**Exercise requirements**:
Your task is to repeat all of the data exactly while excluding the pictures.

* * * * * * *

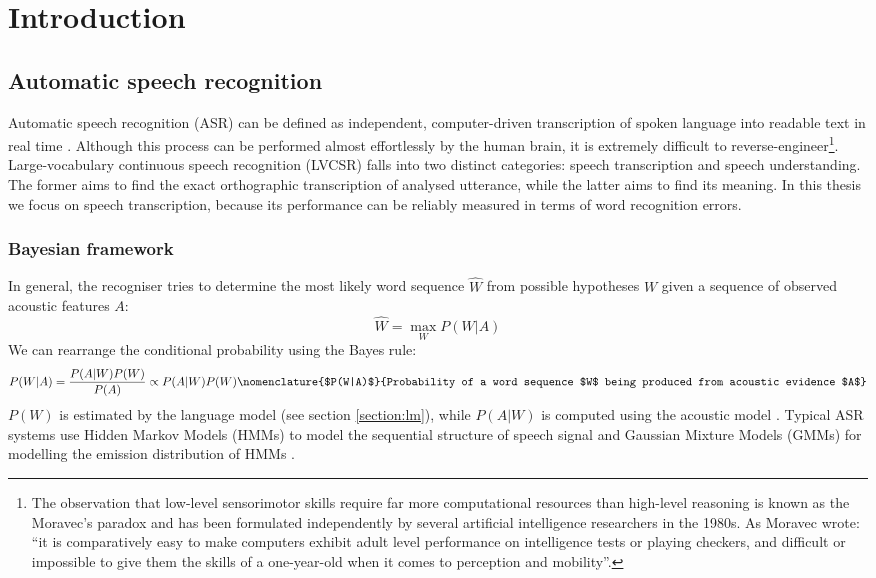 \chapter{Introduction}
\label{chapter:intro}

\section{Automatic speech recognition}
\label{section:asr}
Automatic speech recognition (ASR)  can be defined as independent, computer-driven transcription of spoken language into readable text in real time \cite{stuckless1994developments, jelinek1997statistical}. Although this process can be performed almost effortlessly by the human brain, it is extremely difficult to reverse-engineer\footnote{The observation that low-level sensorimotor skills require far more computational resources than high-level reasoning is known as the Moravec's paradox and has been formulated independently by several artificial intelligence researchers in the 1980s. As Moravec wrote: ``it is comparatively easy to make computers exhibit adult level performance on intelligence tests or playing checkers, and difficult or impossible to give them the skills of a one-year-old when it comes to perception and mobility''\cite{moravec1988mind}.}. Large-vocabulary continuous speech recognition (LVCSR) falls into two distinct categories: speech transcription and speech understanding. The former aims to find the exact orthographic transcription of analysed utterance, while the latter aims to find its meaning. In this thesis we focus on speech transcription, because its performance can be reliably measured in terms of word recognition errors.

\subsection{Bayesian framework}
In general, the recogniser tries to determine the most likely word sequence $\hat{W}$ from possible hypotheses $W$ given a sequence of observed acoustic features $A$:
\begin{equation}
\label{equation:recogniser}
  \hat{W}=\max_{W}P(W|A)
\end{equation}
We can rearrange the conditional probability using the Bayes rule:
\begin{equation}
  \label{equation:bayesian}
  P(W|A)=\frac{P(A|W)P(W)}{P(A)}\propto{P(A|W)P(W)}
  \nomenclature{$P(W|A)$}{Probability of a word sequence $W$ being produced from acoustic evidence $A$}
\end{equation}
$P(W)$ is estimated by the language model (see section \ref{section:lm}), while $P(A|W)$ is computed using the acoustic model \cite{whittaker2000statistical}. Typical ASR systems use Hidden Markov Models (HMMs)  to model the sequential structure of speech signal \cite{juang1985mixture, baker1975dragon} and Gaussian Mixture Models (GMMs)  for modelling the emission distribution of HMMs \cite{mohamed2012acoustic, bourlard1994connectionist}.

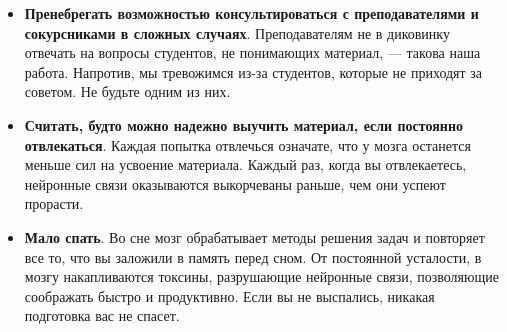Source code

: \documentclass{article}
\begin{document}
\begin{itemize}
\item \textbf{Пренебрегать возможностью консультироваться с преподавателями и сокурсниками в сложных случаях}. Преподавателям не в диковинку отвечать на вопросы студентов, не понимающих материал, --- такова наша работа. Напротив, мы тревожимся из-за студентов, которые не приходят за советом. Не будьте одним из них.
\item \textbf{Считать, будто можно надежно выучить материал, если постоянно отвлекаться}. Каждая попытка отвлечься означате, что у мозга останется меньше сил на усвоение материала. Каждый раз, когда вы отвлекаетесь, нейронные связи оказываются выкорчеваны раньше, чем они успеют прорасти.
\item \textbf{Мало спать}. Во сне мозг обрабатывает методы решения задач и повторяет все то, что вы заложили в память перед сном. От постоянной усталости, в мозгу накапливаются токсины, разрушающие нейронные связи, позволяющие соображать быстро и продуктивно. Если вы не выспались, никакая подготовка вас не спасет.
\end{itemize}
\end{document}
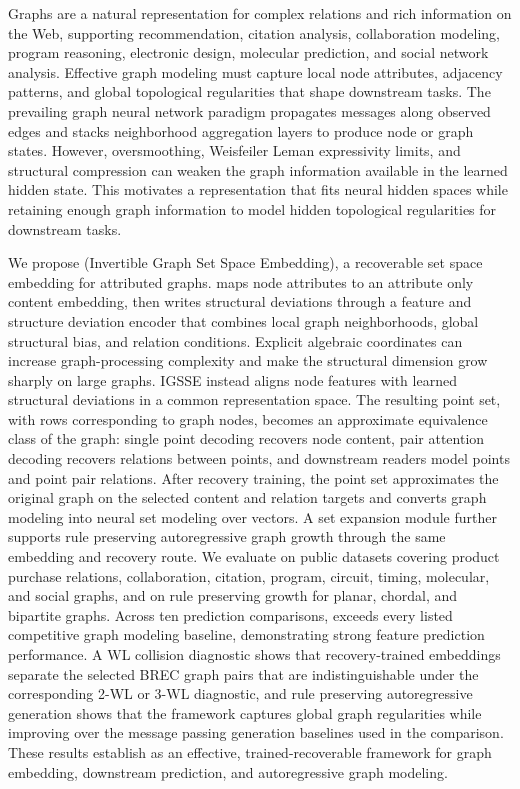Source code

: Graphs are a natural representation for complex relations and rich information
on the Web, supporting recommendation, citation analysis, collaboration
modeling, program reasoning, electronic design, molecular prediction, and social
network analysis.  Effective graph modeling must capture local node attributes,
adjacency patterns, and global topological regularities that shape downstream
tasks.  The prevailing graph neural network paradigm propagates messages along
observed edges and stacks neighborhood aggregation layers to produce node or
graph states.  However, oversmoothing, Weisfeiler Leman expressivity limits, and
structural compression can weaken the graph information available in the learned
hidden state.  This motivates a representation that fits neural hidden spaces
while retaining enough graph information to model hidden topological regularities
for downstream tasks.

We propose \method{} (Invertible Graph Set Space Embedding), a recoverable set
space embedding for attributed graphs.  \method{} maps node attributes to an
attribute only content embedding, then writes structural deviations through a
feature and structure deviation encoder that combines local graph neighborhoods,
global structural bias, and relation conditions.  Explicit algebraic coordinates
can increase graph-processing complexity and make the structural dimension grow
sharply on large graphs.  IGSSE instead aligns node features with learned
structural deviations in a common representation space.  The resulting point set, with
rows corresponding to graph nodes, becomes an approximate equivalence class of
the graph: single point decoding recovers node content, pair attention decoding
recovers relations between points, and downstream readers model points and point
pair relations.  After recovery training, the point set approximates the
original graph on the selected content and relation targets and converts graph modeling into neural set
modeling over vectors.  A set expansion module further supports rule preserving
autoregressive graph growth through the same embedding and recovery route.  We evaluate
\method{} on public datasets covering product purchase relations,
collaboration, citation, program, circuit, timing, molecular, and social graphs,
and on rule preserving growth for planar, chordal, and bipartite graphs.  Across
ten prediction comparisons, \method{} exceeds every listed competitive graph
modeling baseline, demonstrating strong feature prediction performance.  A WL
collision diagnostic shows that recovery-trained embeddings separate the
selected BREC graph pairs that are indistinguishable under the corresponding
2-WL or 3-WL diagnostic, and rule
preserving autoregressive generation shows that the framework captures global
graph regularities while improving over the message passing generation baselines
used in the comparison.  These results establish \method{} as an effective,
trained-recoverable framework for graph embedding, downstream prediction, and
autoregressive graph modeling.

* * * * * * *

**Solution**:
 \chapter{Introduction}
\label{chapter:intro}

\section{Automatic speech recognition}
\label{section:asr}
Automatic speech recognition (ASR)  can be defined as independent, computer-driven transcription of spoken language into readable text in real time \cite{stuckless1994developments, jelinek1997statistical}. Although this process can be performed almost effortlessly by the human brain, it is extremely difficult to reverse-engineer\footnote{The observation that low-level sensorimotor skills require far more computational resources than high-level reasoning is known as the Moravec's paradox and has been formulated independently by several artificial intelligence researchers in the 1980s. As Moravec wrote: ``it is comparatively easy to make computers exhibit adult level performance on intelligence tests or playing checkers, and difficult or impossible to give them the skills of a one-year-old when it comes to perception and mobility''\cite{moravec1988mind}.}. Large-vocabulary continuous speech recognition (LVCSR) falls into two distinct categories: speech transcription and speech understanding. The former aims to find the exact orthographic transcription of analysed utterance, while the latter aims to find its meaning. In this thesis we focus on speech transcription, because its performance can be reliably measured in terms of word recognition errors.

\subsection{Bayesian framework}
In general, the recogniser tries to determine the most likely word sequence $\hat{W}$ from possible hypotheses $W$ given a sequence of observed acoustic features $A$:
\begin{equation}
\label{equation:recogniser}
  \hat{W}=\max_{W}P(W|A)
\end{equation}
We can rearrange the conditional probability using the Bayes rule:
\begin{equation}
  \label{equation:bayesian}
  P(W|A)=\frac{P(A|W)P(W)}{P(A)}\propto{P(A|W)P(W)}
  \nomenclature{$P(W|A)$}{Probability of a word sequence $W$ being produced from acoustic evidence $A$}
\end{equation}
$P(W)$ is estimated by the language model (see section \ref{section:lm}), while $P(A|W)$ is computed using the acoustic model \cite{whittaker2000statistical}. Typical ASR systems use Hidden Markov Models (HMMs)  to model the sequential structure of speech signal \cite{juang1985mixture, baker1975dragon} and Gaussian Mixture Models (GMMs)  for modelling the emission distribution of HMMs \cite{mohamed2012acoustic, bourlard1994connectionist}.

Source code

: \documentclass{article}
\begin{document}
\begin{itemize}
\item \textbf{Пренебрегать возможностью консультироваться с преподавателями и сокурсниками в сложных случаях}. Преподавателям не в диковинку отвечать на вопросы студентов, не понимающих материал, --- такова наша работа. Напротив, мы тревожимся из-за студентов, которые не приходят за советом. Не будьте одним из них.
\item \textbf{Считать, будто можно надежно выучить материал, если постоянно отвлекаться}. Каждая попытка отвлечься означате, что у мозга останется меньше сил на усвоение материала. Каждый раз, когда вы отвлекаетесь, нейронные связи оказываются выкорчеваны раньше, чем они успеют прорасти.
\item \textbf{Мало спать}. Во сне мозг обрабатывает методы решения задач и повторяет все то, что вы заложили в память перед сном. От постоянной усталости, в мозгу накапливаются токсины, разрушающие нейронные связи, позволяющие соображать быстро и продуктивно. Если вы не выспались, никакая подготовка вас не спасет.
\end{itemize}
\end{document}
Source code

: Graphs are a natural representation for complex relations and rich information
on the Web, supporting recommendation, citation analysis, collaboration
modeling, program reasoning, electronic design, molecular prediction, and social
network analysis.  Effective graph modeling must capture local node attributes,
adjacency patterns, and global topological regularities that shape downstream
tasks.  The prevailing graph neural network paradigm propagates messages along
observed edges and stacks neighborhood aggregation layers to produce node or
graph states.  However, oversmoothing, Weisfeiler Leman expressivity limits, and
structural compression can weaken the graph information available in the learned
hidden state.  This motivates a representation that fits neural hidden spaces
while retaining enough graph information to model hidden topological regularities
for downstream tasks.

We propose \method{} (Invertible Graph Set Space Embedding), a recoverable set
space embedding for attributed graphs.  \method{} maps node attributes to an
attribute only content embedding, then writes structural deviations through a
feature and structure deviation encoder that combines local graph neighborhoods,
global structural bias, and relation conditions.  Explicit algebraic coordinates
can increase graph-processing complexity and make the structural dimension grow
sharply on large graphs.  IGSSE instead aligns node features with learned
structural deviations in a common representation space.  The resulting point set, with
rows corresponding to graph nodes, becomes an approximate equivalence class of
the graph: single point decoding recovers node content, pair attention decoding
recovers relations between points, and downstream readers model points and point
pair relations.  After recovery training, the point set approximates the
original graph on the selected content and relation targets and converts graph modeling into neural set
modeling over vectors.  A set expansion module further supports rule preserving
autoregressive graph growth through the same embedding and recovery route.  We evaluate
\method{} on public datasets covering product purchase relations,
collaboration, citation, program, circuit, timing, molecular, and social graphs,
and on rule preserving growth for planar, chordal, and bipartite graphs.  Across
ten prediction comparisons, \method{} exceeds every listed competitive graph
modeling baseline, demonstrating strong feature prediction performance.  A WL
collision diagnostic shows that recovery-trained embeddings separate the
selected BREC graph pairs that are indistinguishable under the corresponding
2-WL or 3-WL diagnostic, and rule
preserving autoregressive generation shows that the framework captures global
graph regularities while improving over the message passing generation baselines
used in the comparison.  These results establish \method{} as an effective,
trained-recoverable framework for graph embedding, downstream prediction, and
autoregressive graph modeling.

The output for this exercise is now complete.